* ASSIGNMENT *
What comes back must be the data itself, retyped exactly.

* Records from a data collection *
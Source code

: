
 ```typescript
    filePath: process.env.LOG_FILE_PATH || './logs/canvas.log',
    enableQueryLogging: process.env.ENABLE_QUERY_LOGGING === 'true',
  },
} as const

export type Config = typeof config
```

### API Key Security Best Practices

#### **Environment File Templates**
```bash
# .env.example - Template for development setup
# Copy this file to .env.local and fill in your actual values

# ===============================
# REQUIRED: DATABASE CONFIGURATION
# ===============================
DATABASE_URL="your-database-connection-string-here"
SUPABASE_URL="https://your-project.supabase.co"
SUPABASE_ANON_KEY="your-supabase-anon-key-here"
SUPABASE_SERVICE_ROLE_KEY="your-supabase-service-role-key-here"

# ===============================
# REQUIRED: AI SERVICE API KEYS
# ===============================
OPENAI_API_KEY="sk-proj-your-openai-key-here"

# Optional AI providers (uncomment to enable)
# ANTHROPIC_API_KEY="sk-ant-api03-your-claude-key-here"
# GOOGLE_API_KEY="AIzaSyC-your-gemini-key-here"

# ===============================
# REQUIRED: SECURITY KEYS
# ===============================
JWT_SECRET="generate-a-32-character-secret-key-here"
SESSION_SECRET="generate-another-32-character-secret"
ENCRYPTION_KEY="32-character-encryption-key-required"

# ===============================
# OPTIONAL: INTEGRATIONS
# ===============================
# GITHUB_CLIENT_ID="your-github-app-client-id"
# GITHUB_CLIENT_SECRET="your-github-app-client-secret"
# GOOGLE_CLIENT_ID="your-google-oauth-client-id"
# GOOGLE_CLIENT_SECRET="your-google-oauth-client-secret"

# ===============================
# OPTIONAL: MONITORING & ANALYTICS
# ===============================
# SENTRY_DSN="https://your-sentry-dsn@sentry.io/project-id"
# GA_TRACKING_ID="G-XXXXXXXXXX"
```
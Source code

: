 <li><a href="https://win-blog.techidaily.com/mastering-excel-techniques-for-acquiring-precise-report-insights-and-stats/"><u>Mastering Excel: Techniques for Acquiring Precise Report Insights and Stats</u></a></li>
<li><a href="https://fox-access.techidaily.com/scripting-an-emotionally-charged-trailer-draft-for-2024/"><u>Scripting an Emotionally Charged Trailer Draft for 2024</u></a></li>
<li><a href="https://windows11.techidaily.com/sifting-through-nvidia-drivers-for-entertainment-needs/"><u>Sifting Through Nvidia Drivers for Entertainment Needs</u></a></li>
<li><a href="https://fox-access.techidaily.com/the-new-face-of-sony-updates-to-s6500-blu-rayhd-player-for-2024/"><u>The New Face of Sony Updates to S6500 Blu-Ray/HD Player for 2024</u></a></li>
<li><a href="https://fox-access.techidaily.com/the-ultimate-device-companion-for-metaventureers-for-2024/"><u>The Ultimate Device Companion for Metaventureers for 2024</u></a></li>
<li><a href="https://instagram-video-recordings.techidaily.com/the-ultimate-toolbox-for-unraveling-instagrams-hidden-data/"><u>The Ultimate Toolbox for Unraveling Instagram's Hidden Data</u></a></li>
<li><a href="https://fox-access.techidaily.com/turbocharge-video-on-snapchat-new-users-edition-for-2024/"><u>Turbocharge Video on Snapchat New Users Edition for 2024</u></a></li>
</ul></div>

* TASK RESULT *
Source code

:
 ```typescript
    filePath: process.env.LOG_FILE_PATH || './logs/canvas.log',
    enableQueryLogging: process.env.ENABLE_QUERY_LOGGING === 'true',
  },
} as const

export type Config = typeof config
```

### API Key Security Best Practices

#### **Environment File Templates**
```bash
# .env.example - Template for development setup
# Copy this file to .env.local and fill in your actual values

# ===============================
# REQUIRED: DATABASE CONFIGURATION
# ===============================
DATABASE_URL="your-database-connection-string-here"
SUPABASE_URL="https://your-project.supabase.co"
SUPABASE_ANON_KEY="your-supabase-anon-key-here"
SUPABASE_SERVICE_ROLE_KEY="your-supabase-service-role-key-here"

# ===============================
# REQUIRED: AI SERVICE API KEYS
# ===============================
OPENAI_API_KEY="sk-proj-your-openai-key-here"

# Optional AI providers (uncomment to enable)
# ANTHROPIC_API_KEY="sk-ant-api03-your-claude-key-here"
# GOOGLE_API_KEY="AIzaSyC-your-gemini-key-here"

# ===============================
# REQUIRED: SECURITY KEYS
# ===============================
JWT_SECRET="generate-a-32-character-secret-key-here"
SESSION_SECRET="generate-another-32-character-secret"
ENCRYPTION_KEY="32-character-encryption-key-required"

# ===============================
# OPTIONAL: INTEGRATIONS
# ===============================
# GITHUB_CLIENT_ID="your-github-app-client-id"
# GITHUB_CLIENT_SECRET="your-github-app-client-secret"
# GOOGLE_CLIENT_ID="your-google-oauth-client-id"
# GOOGLE_CLIENT_SECRET="your-google-oauth-client-secret"

# ===============================
# OPTIONAL: MONITORING & ANALYTICS
# ===============================
# SENTRY_DSN="https://your-sentry-dsn@sentry.io/project-id"
# GA_TRACKING_ID="G-XXXXXXXXXX"
```
Source code

: <li><a href="https://win-blog.techidaily.com/mastering-excel-techniques-for-acquiring-precise-report-insights-and-stats/"><u>Mastering Excel: Techniques for Acquiring Precise Report Insights and Stats</u></a></li>
<li><a href="https://fox-access.techidaily.com/scripting-an-emotionally-charged-trailer-draft-for-2024/"><u>Scripting an Emotionally Charged Trailer Draft for 2024</u></a></li>
<li><a href="https://windows11.techidaily.com/sifting-through-nvidia-drivers-for-entertainment-needs/"><u>Sifting Through Nvidia Drivers for Entertainment Needs</u></a></li>
<li><a href="https://fox-access.techidaily.com/the-new-face-of-sony-updates-to-s6500-blu-rayhd-player-for-2024/"><u>The New Face of Sony Updates to S6500 Blu-Ray/HD Player for 2024</u></a></li>
<li><a href="https://fox-access.techidaily.com/the-ultimate-device-companion-for-metaventureers-for-2024/"><u>The Ultimate Device Companion for Metaventureers for 2024</u></a></li>
<li><a href="https://instagram-video-recordings.techidaily.com/the-ultimate-toolbox-for-unraveling-instagrams-hidden-data/"><u>The Ultimate Toolbox for Unraveling Instagram's Hidden Data</u></a></li>
<li><a href="https://fox-access.techidaily.com/turbocharge-video-on-snapchat-new-users-edition-for-2024/"><u>Turbocharge Video on Snapchat New Users Edition for 2024</u></a></li>
</ul></div>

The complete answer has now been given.